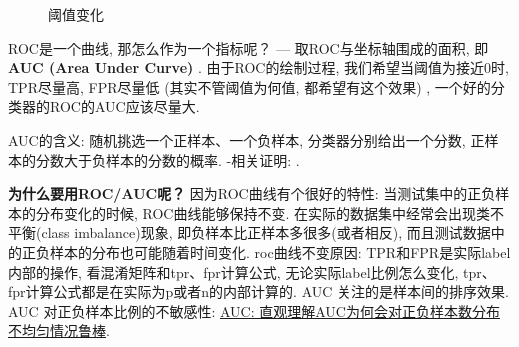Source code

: \begin{figure}[h]
	\centering
	\quad
	\caption{阈值变化}
	\label{fig:threshold-change}
\end{figure}
ROC是一个曲线, 那怎么作为一个指标呢？ --- 取ROC与坐标轴围成的面积, 即\textbf{AUC (Area Under Curve) }. 由于ROC的绘制过程, 我们希望当阈值为接近0时, TPR尽量高, FPR尽量低 (其实不管阈值为何值, 都希望有这个效果) , 一个好的分类器的ROC的AUC应该尽量大. 

AUC的含义: 随机挑选一个正样本、一个负样本, 分类器分别给出一个分数, 正样本的分数大于负样本的分数的概率. -相关证明: \href{http://vividfree.github.io/%E6%9C%BA%E5%99%A8%E5%AD%A6%E4%B9%A0/2015/11/20/understanding-ROC-and-AUC}{\tbc{red}{理解 ROC 和 AUC}}. 

\textbf{为什么要用ROC/AUC呢？}\newline
因为ROC曲线有个很好的特性: 当测试集中的正负样本的分布变化的时候, ROC曲线能够保持不变. 在实际的数据集中经常会出现类不平衡(class imbalance)现象, 即负样本比正样本多很多(或者相反), 而且测试数据中的正负样本的分布也可能随着时间变化. roc曲线不变原因: TPR和FPR是实际label内部的操作, 看混淆矩阵和tpr、fpr计算公式, 无论实际label比例怎么变化, tpr、fpr计算公式都是在实际为p或者n的内部计算的. AUC 关注的是样本间的排序效果. AUC 对正负样本比例的不敏感性: \href{https://blog.csdn.net/Leon_winter/article/details/104673047}{AUC: 直观理解AUC为何会对正负样本数分布不均匀情况鲁棒}. 

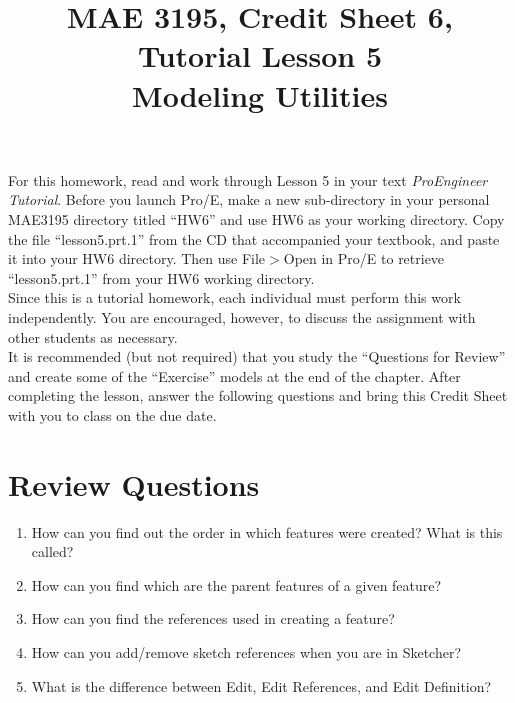 \documentclass[12pt]{article}
\title{MAE 3195, Credit Sheet 6, Tutorial Lesson 5\\
Modeling Utilities}
\date{}
\begin{document}
\maketitle

For this homework, read and work through Lesson 5 in your text \textit{ProEngineer  Tutorial}. Before you launch Pro/E, make a new sub-directory in your personal MAE3195 directory titled ``HW6'' and use HW6 as your working directory. Copy the file ``lesson5.prt.1'' from the CD that accompanied your textbook, and paste it into your HW6 directory. Then use File$>$Open in Pro/E to retrieve ``lesson5.prt.1'' from your HW6 working directory.\\

Since this is a tutorial homework, each individual must perform this work independently. You are encouraged, however, to discuss the assignment with other students as necessary.\\

It is recommended (but not required) that you study the ``Questions for Review'' and create some of the ``Exercise'' models at the end of the chapter. After completing the lesson, answer the following questions and bring this Credit Sheet with you to class on the due date.

\pagebreak

\section*{Review Questions}
\begin{enumerate}
	\item How can you find out the order in which features were created? What is this called?
	\vspace{1.25in}
	\item How can you find which are the parent features of a given feature?
	\vspace{1.25in}
	\item How can you find the references used in creating a feature?
	\vspace{1.25in}
	\item How can you add/remove sketch references when you are in Sketcher?
	\vspace{1.25in}
	\item What is the difference between Edit, Edit References, and Edit Definition?
\end{enumerate}
\end{document}
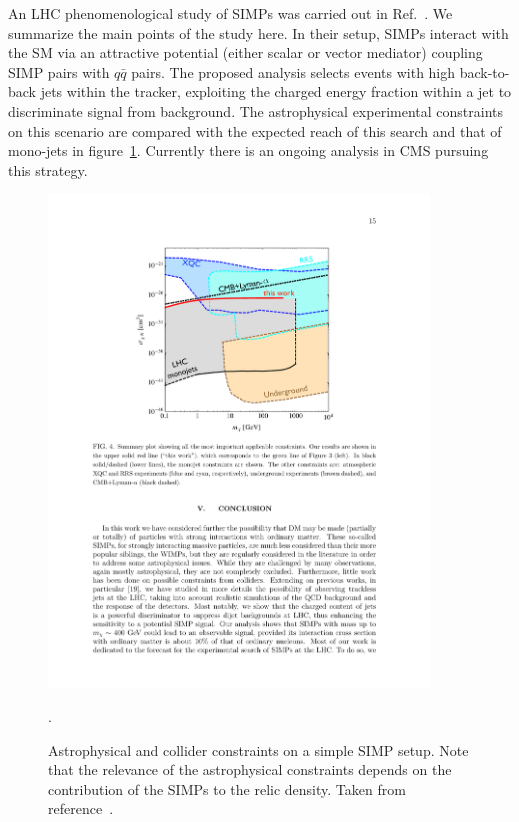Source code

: An LHC phenomenological study of SIMPs was carried out in Ref.~\cite{Daci:2015hca}. We summarize the main points of the study here. In their setup, SIMPs interact with the SM via an attractive potential (either scalar or vector mediator) coupling SIMP pairs with $q\bar{q}$ pairs. The proposed analysis selects events with high \pT back-to-back jets within the tracker, exploiting the charged energy fraction within a jet to discriminate signal from background.  The astrophysical experimental constraints on this scenario are compared with the expected reach of this search and that of mono-jets in figure~\ref{fig:simps}. Currently there is an ongoing analysis in CMS pursuing this strategy.

\begin{figure}[t]
\centering
\includegraphics[width=0.9\textwidth]{plots/simps_constraints.pdf}
\caption{Astrophysical and collider constraints on a simple SIMP setup. Note that the relevance of the astrophysical constraints depends on the contribution of the SIMPs to the relic density. Taken from reference~\cite{Daci:2015hca}.}
  \label{fig:simps}.
\end{figure}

+++

• **EXERCISE PROMPT**:
Taking the records above line by line, count those that hold the word "Sheet"; the number is the entire answer.

• **EXERCISE RESULT**:
2